21. En troisième lieu, aux termes de l'article L. 561-2-1 du code de l'entrée et du séjour des étrangers et du droit d'asile : " Les étrangers assignés à résidence sur le fondement des articles L. 552-4 et L. 561-2 se voient remettre une information sur les modalités d'exercice de leurs droits, sur les obligations qui leur incombent et, le cas échéant, sur la possibilité de bénéficier d'une aide au retour ". Par ailleurs, aux termes de l'article R. 561-5 du même code : " L'étranger auquel est notifiée une assignation à résidence en application de l'article L. 552-4 ou de l'article L. 561-2 est informé de ses droits et obligations par la remise d'un formulaire à l'occasion de la notification de la décision par l'autorité administrative ou, au plus tard, lors de sa première présentation aux services de police ou de gendarmerie. / Ce formulaire, dont le modèle est fixé par arrêté du ministre chargé de l'immigration et du ministre de l'intérieur, rappelle les droits et obligations des étrangers assignés à résidence pour la préparation de leur départ. Il mentionne notamment les coordonnées locales de l'Office français de l'immigration et de l'intégration, le droit de l'étranger de communiquer avec son consulat et les coordonnées de ce dernier, ainsi que le droit de l'étranger d'informer l'autorité administrative de tout élément nouveau dans sa situation personnelle susceptible d'intéresser sa situation administrative. Il rappelle les obligations résultant de l'obligation de quitter le territoire français et de l'assignation à résidence ainsi que les sanctions encourues par l'étranger en cas de manquement aux obligations de cette dernière. / Ce formulaire est traduit dans les langues les plus couramment utilisées désignées par un arrêté du ministre chargé de l'immigration ".

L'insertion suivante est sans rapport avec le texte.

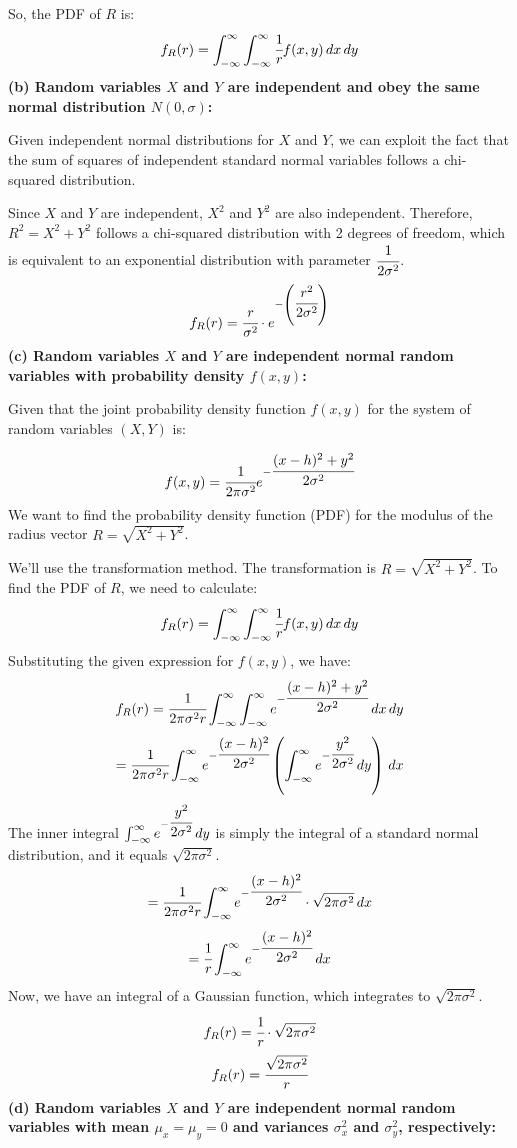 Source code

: \documentclass{article}
\begin{document}
\begin{enumerate}
    So, the PDF of $R$ is:
    \[ 
        f_R(r) = \int_{-\infty}^{\infty} \int_{-\infty}^{\infty} \cfrac{1}{r} f(x, y) \,dx \,dy
    \]
    \textbf{(b) Random variables $X$ and $Y$ are independent and obey the same normal distribution $N(0, \sigma)$:}

    Given independent normal distributions for $X$ and $Y$, we can exploit the fact that the sum of squares of independent standard normal variables follows a chi-squared distribution.

    Since $X$ and $Y$ are independent, $X^2$ and $Y^2$ are also independent. Therefore, $R^2 = X^2 + Y^2$ follows a chi-squared distribution with 2 degrees of freedom, which is equivalent to an exponential distribution with parameter $\cfrac{1}{2\sigma^2}$.
    \[ 
        f_R(r) = \cfrac{r}{\sigma^2}\cdot e^{-\left(\cfrac{r^2}{2\sigma^2}\right)} 
    \]
    \textbf{(c) Random variables $X$ and $Y$ are independent normal random variables with probability density $f(x, y)$:}

    Given that the joint probability density function \( f(x, y) \) for the system of random variables \( (X, Y) \) is:

    \[ 
        f(x, y) = \cfrac{1}{2\pi\sigma^2} e^{-\cfrac{(x - h)^2 + y^2}{2\sigma^2}} 
    \]
    We want to find the probability density function (PDF) for the modulus of the radius vector \( R = \sqrt{X^2 + Y^2} \).

    We'll use the transformation method. The transformation is \( R = \sqrt{X^2 + Y^2} \). To find the PDF of \( R \), we need to calculate:
    \[ 
        f_R(r) = \int_{-\infty}^{\infty} \int_{-\infty}^{\infty} \cfrac{1}{r} f(x, y) \,dx \,dy 
    \]
    Substituting the given expression for \( f(x, y) \), we have:
    \[ 
        f_R(r) = \cfrac{1}{2\pi\sigma^2r} \int_{-\infty}^{\infty} \int_{-\infty}^{\infty} e^{-\cfrac{(x - h)^2 + y^2}{2\sigma^2}} \,dx \,dy 
    \]
    \[ 
        = \cfrac{1}{2\pi\sigma^2r} \int_{-\infty}^{\infty} e^{-\cfrac{(x - h)^2}{2\sigma^2}} \left( \int_{-\infty}^{\infty} e^{-\cfrac{y^2}{2\sigma^2}} \,dy \right) \,dx 
    \]
    The inner integral \( \int_{-\infty}^{\infty} e^{-\cfrac{y^2}{2\sigma^2}} \,dy \) is simply the integral of a standard normal distribution, and it equals \( \sqrt{2\pi\sigma^2} \).
    \[ 
        = \cfrac{1}{2\pi\sigma^2r} \int_{-\infty}^{\infty} e^{-\cfrac{(x - h)^2}{2\sigma^2}} \cdot \sqrt{2\pi\sigma^2} \,dx
    \]
    \[ 
        = \cfrac{1}{r} \int_{-\infty}^{\infty} e^{-\cfrac{(x - h)^2}{2\sigma^2}} \,dx
    \]
    Now, we have an integral of a Gaussian function, which integrates to \( \sqrt{2\pi\sigma^2} \).
    \[ 
        f_R(r) = \cfrac{1}{r} \cdot \sqrt{2\pi\sigma^2} 
    \]
    \[ 
        f_R(r) = \cfrac{\sqrt{2\pi\sigma^2}}{r}
    \]
    \textbf{(d) Random variables $X$ and $Y$ are independent normal random variables with mean $\mu_x = \mu_y = 0$ and variances $\sigma_x^2$ and $\sigma_y^2$, respectively:}


\end{enumerate}
\end{document}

22. Il résulte des pièces du dossier que le formulaire relatif aux droits et obligations des étrangers assignés à résidence, remis à Mme A... le 11 décembre 2017, comportait les informations prescrites par les dispositions précitées. Par suite, et en tout état de cause, le moyen tiré de la méconnaissance de ces dispositions manque en fait.
23. Il résulte de tout ce qui précède que Mme A... n'est pas fondée à soutenir que c'est à tort que, par le jugement attaqué, le magistrat désigné par le président du tribunal administratif de Grenoble a rejeté sa demande. Par suite, la requête doit être rejetée, y compris les conclusions aux fins d'injonction et relatives aux frais liés au litige.
DECIDE :
Article 1er : La requête de Mme A... est rejetée.

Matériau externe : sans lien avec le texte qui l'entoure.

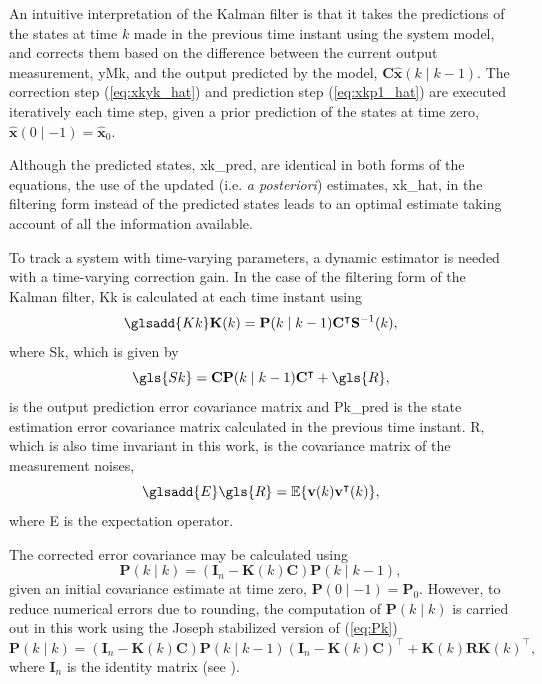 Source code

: An intuitive interpretation of the Kalman filter is that it takes the predictions of the states at time $k$ made in the previous time instant using the system model, and corrects them based on the difference between the current output measurement, \gls{yMk}, and the output predicted by the model, $\mathbf{C} \mathbf{\hat{x}}(k \mid k-1)$. The correction step (\ref{eq:xkyk_hat}) and prediction step (\ref{eq:xkp1_hat}) are executed iteratively each time step, given a prior prediction of the states at time zero, $\mathbf{\hat{x}}(0 \mid -1)=\mathbf{\hat{x}}_0$.

Although the predicted states, \gls{xk_pred}, are identical in both forms of the equations, the use of the updated (i.e. \textit{a posteriori}) estimates, \gls{xk_hat}, in the filtering form instead of the predicted states leads to an optimal estimate taking account of all the information available.

To track a system with time-varying parameters, a dynamic estimator is needed with a time-varying correction gain. In the case of the filtering form of the Kalman filter, \gls{Kk} is calculated at each time instant using
\begin{equation} \label{eq:Kk}
	\glsadd{Kk}\mathbf{K}(k) = \mathbf{P}(k \mid k-1)\mathbf{C}^\intercal \mathbf{S}^{-1}(k),
\end{equation}
where \gls{Sk}, which is given by
\begin{equation} \label{eq:Sk}
	\gls{Sk} = \mathbf{C}\mathbf{P}(k \mid k-1)\mathbf{C}^\intercal + \gls{R},
\end{equation}
is the output prediction error covariance matrix and \gls{Pk_pred} is the state estimation error covariance matrix calculated in the previous time instant. \gls{R}, which is also time invariant in this work, is the covariance matrix of the measurement noises,
\begin{equation} \label{eq:R} \glsadd{E}
	 \gls{R} = \mathbb{E}\{ \mathbf{v}(k) \mathbf{v}^\intercal(k) \},
\end{equation}
where \gls{E} is the expectation operator.

The corrected error covariance may be calculated using
\begin{equation} \label{eq:Pk}
	\mathbf{P}(k \mid k) = \left( \mathbf{I}_n - \mathbf{K}(k) \mathbf{C} \right) \mathbf{P}(k \mid k-1),
\end{equation}
given an initial covariance estimate at time zero, $\mathbf{P}(0 \mid -1)=\mathbf{P}_0$. However, to reduce numerical errors due to rounding, the computation of $\mathbf{P}(k \mid k)$ is carried out in this work using the Joseph stabilized version of (\ref{eq:Pk})
 \begin{equation} \label{eq:Pk-stab}
 	\mathbf{P}(k \mid k) = \left( \mathbf{I}_n - \mathbf{K}(k) \mathbf{C} \right ) \mathbf{P}(k \mid k-1) \left( \mathbf{I}_n - \mathbf{K}(k) \mathbf{C} \right )^\intercal + \mathbf{K}(k)  \mathbf{R} \mathbf{K}(k)^\intercal,
 \end{equation}
%
where $\mathbf{I}_n$ is the identity matrix (see \cite{lewis_optimal_2008}).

Article 2 : Le présent jugement sera notifié à Mme D... A... et au ministre de l'intérieur. Copie en sera adressée au préfet de l'Isère.
Délibéré après l'audience du 8 janvier 2019, à laquelle siégeaient :
M. Bourrachot, président de chambre,
Mme Menasseyre, présidente assesseure,
Mme C..., première conseillère.
Lu en audience publique le 29 janvier 2019.